Henry Fielding (1707-54), engl. Schriftsteller u. Humorist




Im Verlauf von 50 Jahren stellen Wissenschaftler Zigtausende scheinbar bahnbrechender Theorien auf – und verwerfen sie wieder. Manche nach Tagen, andere nach Wochen. Corona führt uns gerade drastisch vor Augen, wie schnell Thesen sich als falsch erweisen. Weltweit jagen Wissenschaftler nach Zusammenhängen und Gegenmaßnahmen, um dann festzustellen, dass das Virus doch wieder anders, schneller, schlauer, böser oder doch nicht so böse war.


Eine seit Menschengedenken unerschütterliche Wahrheit jedoch schien diese zu sein: „Weizen ist gesund“. Er ist nicht nur in Weißbrot zu finden, sondern auch in kernigem Schwarzbrot. Er steckt nicht nur in Törtchen, sondern auch in den meisten knusprigen Müslis. Was kann denn daran schlimm sein? Das Gluten, leider. Es hat die unliebsame Fähigkeit, den Dünndarm anzugreifen und Menschen auf zahllose Weisen mit unterschiedlichsten Symptomen krank zu machen. Ist das bis in die Tiefen der Medizinwelt vorgedrungen? Beileibe nicht.


DIE WELT DER WISSENSCHAFT STEHT KOPF. HOFFENTLICH.


 

Gluten-Intoleranz hat die Medizin, wie wir sie bis vor wenigen Jahren kannten, auf den Kopf gestellt. Viele unerklärliche Leiden erschienen in neuem Licht: chronische Rückenschmerzen, Herzinfarkt, Diabetes, Krebs, chronische Darmentzündung, Restless Legs, Autismus, Gedächtnisstörungen, depressive Verstimmungen – allesamt von namhaften Experten als Folgen von Gluten-Unverträglichkeit geoutet; gebündelt und veröffentlicht im Journal of the American Medical Association (JAMA).
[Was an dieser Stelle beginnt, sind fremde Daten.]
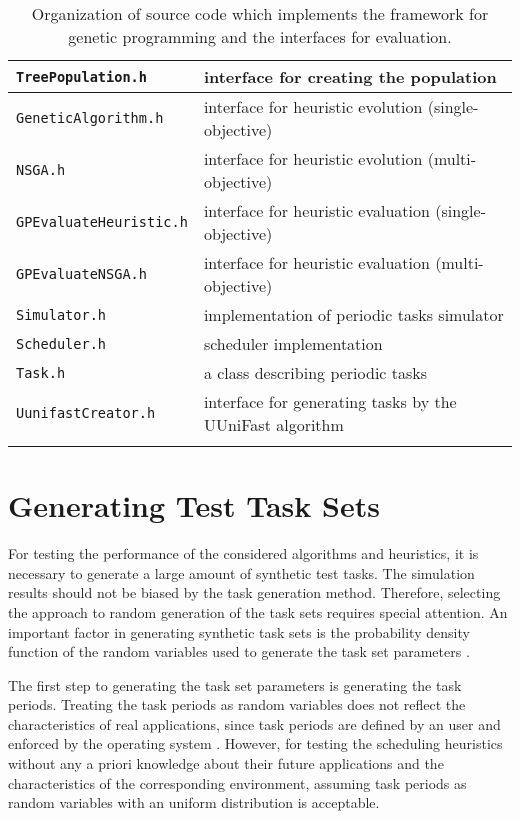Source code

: \begin{longtable}{| p{} | p{} |}
\texttt{TreePopulation.h} & interface for creating the population \\ \hline
\texttt{GeneticAlgorithm.h} & interface for heuristic evolution (single-objective) \\ \hline
\texttt{NSGA.h} & interface for heuristic evolution (multi-objective) \\ \hline
\texttt{GPEvaluateHeuristic.h} & interface for heuristic evaluation (single-objective) \\ \hline
\texttt{GPEvaluateNSGA.h} & interface for heuristic evaluation (multi-objective) \\ \hline
\texttt{Simulator.h} & implementation of periodic tasks simulator \\ \hline
\texttt{Scheduler.h} & scheduler implementation \\ \hline
\texttt{Task.h} & a class describing periodic tasks \\ \hline
\texttt{UunifastCreator.h} & interface for generating tasks by the UUniFast algorithm \\ \hline
\caption{Organization of source code which implements the framework for genetic programming and the interfaces for evaluation.}
\label{code_org}
\end{longtable}

\section{Generating Test Task Sets}
For testing the performance of the considered algorithms and heuristics, it is necessary to generate a large amount of synthetic test tasks.
The simulation results should not be biased by the task generation method.
Therefore, selecting the approach to random generation of the task sets requires special attention.
An important factor in generating synthetic task sets is the probability density function of the random variables used to generate the task set parameters \cite{bini2005measuring}.

The first step to generating the task set parameters is generating the task periods.
Treating the task periods as random variables does not reflect the characteristics of real applications, since task periods are defined by an user and enforced by the operating system \cite{bini2005measuring}.
However, for testing the scheduling heuristics without any a priori knowledge about their future applications and the characteristics of the corresponding environment, assuming task periods as random variables with an uniform distribution is acceptable.

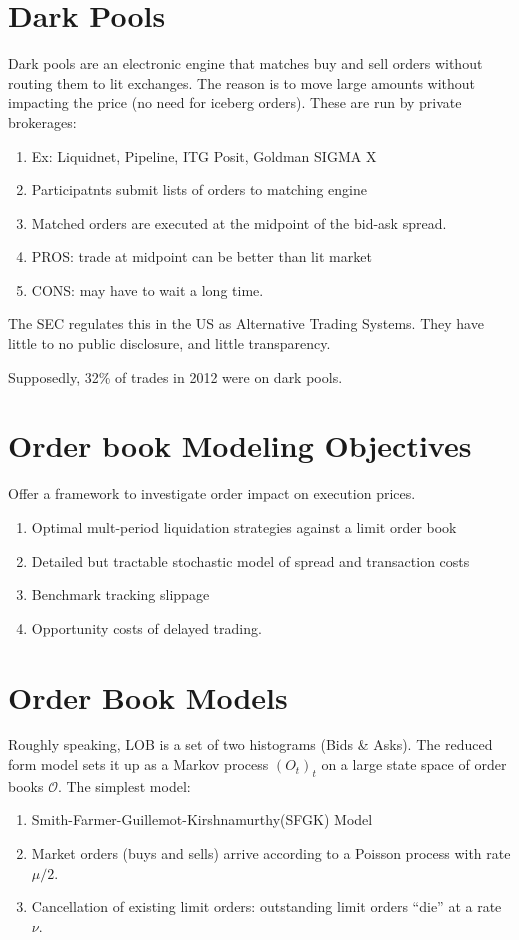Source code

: \documentclass[twocolumn,openany]{book}
\begin{document}
\section{Dark Pools}
Dark pools are an electronic engine that matches buy and sell orders without routing them to lit exchanges.
The reason is to move large amounts without impacting the price (no need for iceberg orders).
These are run by private brokerages:
\begin{enumerate}
	\item Ex: Liquidnet, Pipeline, ITG Posit, Goldman SIGMA X
	\item Participatnts submit lists of orders to matching engine
	\item Matched orders are executed at the midpoint of the bid-ask spread.
	\item PROS: trade at midpoint can be better than lit market
	\item CONS: may have to wait a long time.
\end{enumerate}
The SEC regulates this in the US as Alternative Trading Systems.
They have little to no public disclosure, and little transparency.

Supposedly, 32\% of trades in 2012 were on dark pools.


\section{Order book Modeling Objectives}
Offer a framework to investigate order impact on execution prices.
\begin{enumerate}
	\item Optimal mult-period liquidation strategies against a limit order book
	\item Detailed but tractable stochastic model of spread and transaction costs
	\item Benchmark tracking slippage
	\item Opportunity costs of delayed trading.
\end{enumerate}

\section{Order Book Models}
Roughly speaking, LOB is a set of two histograms (Bids \& Asks). The reduced form model sets it up as a Markov process $(O_t)_t$ on a large state space of order books $\mathcal{O}$. The simplest model:
\begin{enumerate}
	\item Smith-Farmer-Guillemot-Kirshnamurthy(SFGK) Model
	\item Market orders (buys and sells) arrive according to a Poisson process with rate $\mu/2$.
	\item Cancellation of existing limit orders: outstanding limit orders ``die'' at a rate $\nu$.
\end{enumerate}
\end{document}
Bis zur Diagnose vergehen in der Regel immer noch Jahre, wenn nicht Jahrzehnte. Und genau genommen fehlen bei Gluten-Intoleranz (von der ca. 8 - 9% der Deutschen betroffen sind), anders als bei Zöliakie (von der 1 - 2% betroffen sind) sogar die Testmethoden.

Wir reden hier von 50 Jahren. Bei Corona zuverlässige Testmethoden innerhalb von 6 Monaten zu erwarten, funktionierende Impfungen, komplette Heilung: viel Glück mit dieser Hoffnung.



„Die Wissenschaft – richtig verstanden – heilt Menschen von ihrem unangebrachten Stolz, denn sie zeigt ihnen ihre Grenzen.“

 Albert Schweitzer (1875 – 1965)



Wir fühlten uns auf der sicheren Seite, wenn wir in die Bäckerei gingen. 
Was kann harmloser sein? Das ist vorbei. Maske ist angesagt. Die Mikropartikel des Mehlstaubs sind für eine(n) mit Zöliakie so zuträglich wie das Corona-Virus für einen Rentner mir Vorerkrankungen. Superweizen. Klingt toll. Ist aber unter Umständen ein Superspreader … und in seiner Langzeitnebenwirkung, so scheint es zumindest, wohlmöglich so furchterregend wie die millionenfach unsachgemäß konsumierten Antibiotika.

 Sie galten ebenfalls für Jahrzehnte als unumstößlich sicheres Heilmittel.

Wer hätte denn ahnen können, dass solche Gefahr auch von etwas so scheinbar harmlosem wie Gluten drohen kann?! Dass es, wie auch die Antibiotika, die Darmschleimhaut und damit unser wichtigstes Immunorgan angreift, wenn auch von einer anderen Seite? Kommen beide zusammen – zu viele Antibiotika, zu viel Gluten – potenziert sich das Ganze. Wir haben 50 Jahre zuversichtlich, dass wir uns mit Weizen nur Gutes tun, auf einem Pulverfass gesessen. Dann ging es hoch.


WISSENSCHAFT TRÄGT DEN IRRTUM BEREITS IN SICH.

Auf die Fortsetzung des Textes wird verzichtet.